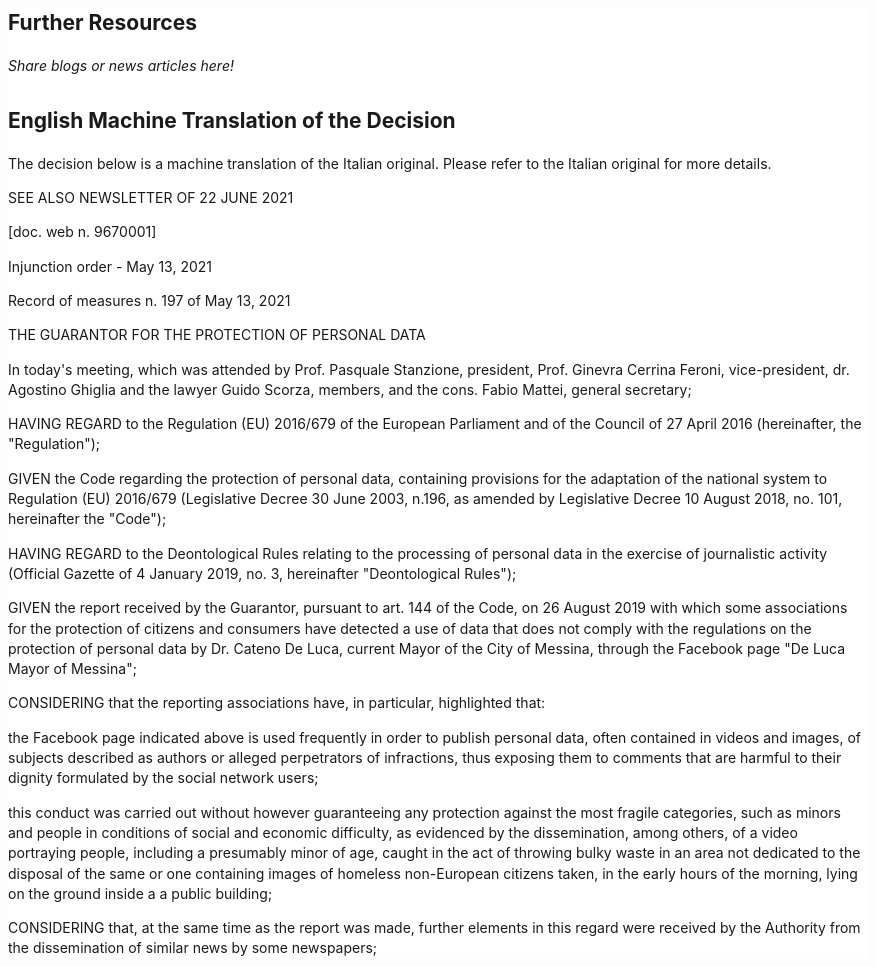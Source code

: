 ## Further Resources

_Share blogs or news articles here!_

## English Machine Translation of the Decision

The decision below is a machine translation of the Italian original. Please refer to the Italian original for more details.

SEE ALSO NEWSLETTER OF 22 JUNE 2021

\[doc. web n. 9670001\]

Injunction order - May 13, 2021

Record of measures
n. 197 of May 13, 2021

THE GUARANTOR FOR THE PROTECTION OF PERSONAL DATA

In today's meeting, which was attended by Prof. Pasquale Stanzione, president, Prof. Ginevra Cerrina Feroni, vice-president, dr. Agostino Ghiglia and the lawyer Guido Scorza, members, and the cons. Fabio Mattei, general secretary;

HAVING REGARD to the Regulation (EU) 2016/679 of the European Parliament and of the Council of 27 April 2016 (hereinafter, the "Regulation");

GIVEN the Code regarding the protection of personal data, containing provisions for the adaptation of the national system to Regulation (EU) 2016/679 (Legislative Decree 30 June 2003, n.196, as amended by Legislative Decree 10 August 2018, no. 101, hereinafter the "Code");

HAVING REGARD to the Deontological Rules relating to the processing of personal data in the exercise of journalistic activity (Official Gazette of 4 January 2019, no. 3, hereinafter "Deontological Rules");

GIVEN the report received by the Guarantor, pursuant to art. 144 of the Code, on 26 August 2019 with which some associations for the protection of citizens and consumers have detected a use of data that does not comply with the regulations on the protection of personal data by Dr. Cateno De Luca, current Mayor of the City of Messina, through the Facebook page "De Luca Mayor of Messina";

CONSIDERING that the reporting associations have, in particular, highlighted that:

the Facebook page indicated above is used frequently in order to publish personal data, often contained in videos and images, of subjects described as authors or alleged perpetrators of infractions, thus exposing them to comments that are harmful to their dignity formulated by the social network users;

this conduct was carried out without however guaranteeing any protection against the most fragile categories, such as minors and people in conditions of social and economic difficulty, as evidenced by the dissemination, among others, of a video portraying people, including a presumably minor of age, caught in the act of throwing bulky waste in an area not dedicated to the disposal of the same or one containing images of homeless non-European citizens taken, in the early hours of the morning, lying on the ground inside a a public building;

CONSIDERING that, at the same time as the report was made, further elements in this regard were received by the Authority from the dissemination of similar news by some newspapers;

- Assigned task:
Without the pictures, give the entries above back exactly.

- Task answer:
Source code

: ## Further Resources

_Share blogs or news articles here!_

## English Machine Translation of the Decision

The decision below is a machine translation of the Italian original. Please refer to the Italian original for more details.

SEE ALSO NEWSLETTER OF 22 JUNE 2021

\[doc. web n. 9670001\]

Injunction order - May 13, 2021

Record of measures
n. 197 of May 13, 2021

THE GUARANTOR FOR THE PROTECTION OF PERSONAL DATA

In today's meeting, which was attended by Prof. Pasquale Stanzione, president, Prof. Ginevra Cerrina Feroni, vice-president, dr. Agostino Ghiglia and the lawyer Guido Scorza, members, and the cons. Fabio Mattei, general secretary;

HAVING REGARD to the Regulation (EU) 2016/679 of the European Parliament and of the Council of 27 April 2016 (hereinafter, the "Regulation");

GIVEN the Code regarding the protection of personal data, containing provisions for the adaptation of the national system to Regulation (EU) 2016/679 (Legislative Decree 30 June 2003, n.196, as amended by Legislative Decree 10 August 2018, no. 101, hereinafter the "Code");

HAVING REGARD to the Deontological Rules relating to the processing of personal data in the exercise of journalistic activity (Official Gazette of 4 January 2019, no. 3, hereinafter "Deontological Rules");

GIVEN the report received by the Guarantor, pursuant to art. 144 of the Code, on 26 August 2019 with which some associations for the protection of citizens and consumers have detected a use of data that does not comply with the regulations on the protection of personal data by Dr. Cateno De Luca, current Mayor of the City of Messina, through the Facebook page "De Luca Mayor of Messina";

CONSIDERING that the reporting associations have, in particular, highlighted that:

the Facebook page indicated above is used frequently in order to publish personal data, often contained in videos and images, of subjects described as authors or alleged perpetrators of infractions, thus exposing them to comments that are harmful to their dignity formulated by the social network users;

this conduct was carried out without however guaranteeing any protection against the most fragile categories, such as minors and people in conditions of social and economic difficulty, as evidenced by the dissemination, among others, of a video portraying people, including a presumably minor of age, caught in the act of throwing bulky waste in an area not dedicated to the disposal of the same or one containing images of homeless non-European citizens taken, in the early hours of the morning, lying on the ground inside a a public building;

CONSIDERING that, at the same time as the report was made, further elements in this regard were received by the Authority from the dissemination of similar news by some newspapers;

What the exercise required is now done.